チームパフォーマンスは何で測定すればよいですか

チームパフォーマンスは、成果指標・プロセス指標・状態指標の3層で測定します。最初は各層1つずつに絞り、会議で改善行動を決められる粒度にします。具体的な進め方は組織の現状に応じて調整します。

個人のパフォーマンス測定とは何が違いますか

個人のパフォーマンス測定は本人の成果や行動を見ます。チームパフォーマンス測定は、会議体、役割分担、支援体制など、成果を生む仕組みの改善点を見ます。まずは現状の課題を整理することから始めます。

チームサーベイの結果はどう改善に使いますか

チームサーベイの結果は、共有だけで終わらせず、改善テーマ、担当、期限、次回確認日まで決めて使います。会議や1on1に残すと、次の行動につながります。定着には週次での振り返りが効果的です。

まとめ

チームパフォーマンス測定は、成果・プロセス・状態の3層で指標を分けることから始まります。部門ごとに成果の出方と改善できる行動を切り分けると、数字を個人責任に寄せずに扱えます。

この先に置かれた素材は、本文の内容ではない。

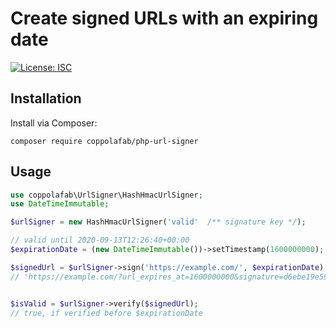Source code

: # Create signed URLs with an expiring date

[![License: ISC](https://img.shields.io/badge/License-ISC-yellow.svg)](https://opensource.org/licenses/ISC)

## Installation
Install via Composer:

```
composer require coppolafab/php-url-signer
```

## Usage

```php
use coppolafab\UrlSigner\HashHmacUrlSigner;
use DateTimeImmutable;

$urlSigner = new HashHmacUrlSigner('valid'  /** signature key */);

// valid until 2020-09-13T12:26:40+00:00
$expirationDate = (new DateTimeImmutable())->setTimestamp(1600000000);

$signedUrl = $urlSigner->sign('https://example.com/', $expirationDate);
// 'https://example.com/?url_expires_at=1600000000&signature=d6ebe19e590813d94d1b58fe9f9e204a3c5f074ac791dbf0fc2bc3631091f2f1'


$isValid = $urlSigner->verify($signedUrl);
// true, if verified before $expirationDate
```
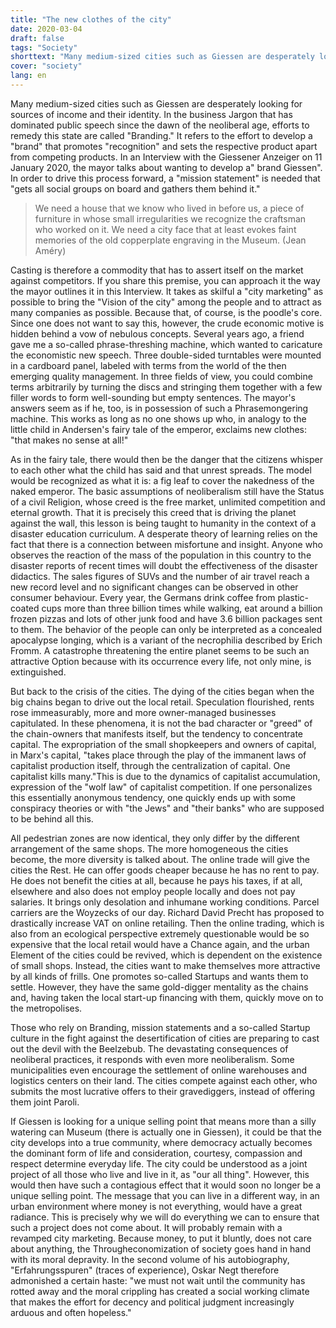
```yaml
---
title: "The new clothes of the city"
date: 2020-03-04
draft: false
tags: "Society"
shorttext: "Many medium-sized cities such as Giessen are desperately looking for sources of income and their identity. Branding is the neoliberal magic word."
cover: "society"
lang: en
---
```


Many medium-sized cities such as Giessen are desperately looking for sources of income and their identity. In the business Jargon that has dominated public speech since the dawn of the neoliberal age, efforts to remedy this state are called "Branding." It refers to the effort to develop a "brand" that promotes "recognition" and sets the respective product apart from competing products. In an Interview with the Giessener Anzeiger on 11 January 2020, the mayor talks about wanting to develop a" brand Giessen". In order to drive this process forward, a "mission statement" is needed that "gets all social groups on board and gathers them behind it."

> We need a house that we know who lived in before us, a piece of furniture in whose small irregularities we recognize the craftsman who worked on it. We need a city face that at least evokes faint memories of the old copperplate engraving in the Museum. (Jean Améry)

Casting is therefore a commodity that has to assert itself on the market against competitors. If you share this premise, you can approach it the way the mayor outlines it in this Interview. It takes as skilful a "city marketing" as possible to bring the "Vision of the city" among the people and to attract as many companies as possible. Because that, of course, is the poodle's core. Since one does not want to say this, however, the crude economic motive is hidden behind a vow of nebulous concepts. Several years ago, a friend gave me a so-called phrase-threshing machine, which wanted to caricature the economistic new speech. Three double-sided turntables were mounted in a cardboard panel, labeled with terms from the world of the then emerging quality management. In three fields of view, you could combine terms arbitrarily by turning the discs and stringing them together with a few filler words to form well-sounding but empty sentences. The mayor's answers seem as if he, too, is in possession of such a Phrasemongering machine. This works as long as no one shows up who, in analogy to the little child in Andersen's fairy tale of the emperor, exclaims new clothes: "that makes no sense at all!"

As in the fairy tale, there would then be the danger that the citizens whisper to each other what the child has said and that unrest spreads. The model would be recognized as what it is: a fig leaf to cover the nakedness of the naked emperor. The basic assumptions of neoliberalism still have the Status of a civil Religion, whose creed is the free market, unlimited competition and eternal growth. That it is precisely this creed that is driving the planet against the wall, this lesson is being taught to humanity in the context of a disaster education curriculum. A desperate theory of learning relies on the fact that there is a connection between misfortune and insight. Anyone who observes the reaction of the mass of the population in this country to the disaster reports of recent times will doubt the effectiveness of the disaster didactics. The sales figures of SUVs and the number of air travel reach a new record level and no significant changes can be observed in other consumer behaviour. Every year, the Germans drink coffee from plastic-coated cups more than three billion times while walking, eat around a billion frozen pizzas and lots of other junk food and have 3.6 billion packages sent to them. The behavior of the people can only be interpreted as a concealed apocalypse longing, which is a variant of the necrophilia described by Erich Fromm. A catastrophe threatening the entire planet seems to be such an attractive Option because with its occurrence every life, not only mine, is extinguished.

But back to the crisis of the cities. The dying of the cities began when the big chains began to drive out the local retail. Speculation flourished, rents rose immeasurably, more and more owner-managed businesses capitulated. In these phenomena, it is not the bad character or "greed" of the chain-owners that manifests itself, but the tendency to concentrate capital. The expropriation of the small shopkeepers and owners of capital, in Marx's capital, "takes place through the play of the immanent laws of capitalist production itself, through the centralization of capital. One capitalist kills many."This is due to the dynamics of capitalist accumulation, expression of the "wolf law" of capitalist competition. If one personalizes this essentially anonymous tendency, one quickly ends up with some conspiracy theories or with "the Jews" and "their banks" who are supposed to be behind all this.

All pedestrian zones are now identical, they only differ by the different arrangement of the same shops. The more homogeneous the cities become, the more diversity is talked about. The online trade will give the cities the Rest. He can offer goods cheaper because he has no rent to pay. He does not benefit the cities at all, because he pays his taxes, if at all, elsewhere and also does not employ people locally and does not pay salaries. It brings only desolation and inhumane working conditions. Parcel carriers are the Woyzecks of our day. Richard David Precht has proposed to drastically increase VAT on online retailing. Then the online trading, which is also from an ecological perspective extremely questionable would be so expensive that the local retail would have a Chance again, and the urban Element of the cities could be revived, which is dependent on the existence of small shops. Instead, the cities want to make themselves more attractive by all kinds of frills. One promotes so-called Startups and wants them to settle. However, they have the same gold-digger mentality as the chains and, having taken the local start-up financing with them, quickly move on to the metropolises.

Those who rely on Branding, mission statements and a so-called Startup culture in the fight against the desertification of cities are preparing to cast out the devil with the Beelzebub. The devastating consequences of neoliberal practices, it responds with even more neoliberalism. Some municipalities even encourage the settlement of online warehouses and logistics centers on their land. The cities compete against each other, who submits the most lucrative offers to their gravediggers, instead of offering them joint Paroli.

If Giessen is looking for a unique selling point that means more than a silly watering can Museum (there is actually one in Giessen), it could be that the city develops into a true community, where democracy actually becomes the dominant form of life and consideration, courtesy, compassion and respect determine everyday life. The city could be understood as a joint project of all those who live and live in it, as "our all thing". However, this would then have such a contagious effect that it would soon no longer be a unique selling point. The message that you can live in a different way, in an urban environment where money is not everything, would have a great radiance. This is precisely why we will do everything we can to ensure that such a project does not come about. It will probably remain with a revamped city marketing. Because money, to put it bluntly, does not care about anything, the Througheconomization of society goes hand in hand with its moral depravity. In the second volume of his autobiography, "Erfahrungsspuren" (traces of experience), Oskar Negt therefore admonished a certain haste: "we must not wait until the community has rotted away and the moral crippling has created a social working climate that makes the effort for decency and political judgment increasingly arduous and often hopeless."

測定目的、責任範囲、現場への質問、次回行動まで固定すると、サーベイやKPIは共有資料ではなく改善の起点になります。測定結果を1on1、目標管理、管理職同士の振り返りに残すことで、改善は一度きりの会議で終わりにくくなります。

測定結果を日常マネジメントに接続し、管理職ごとの判断ばらつきを減らしたい場合は、成果指標と対話をつなぐ仕組みから整えることが有効です。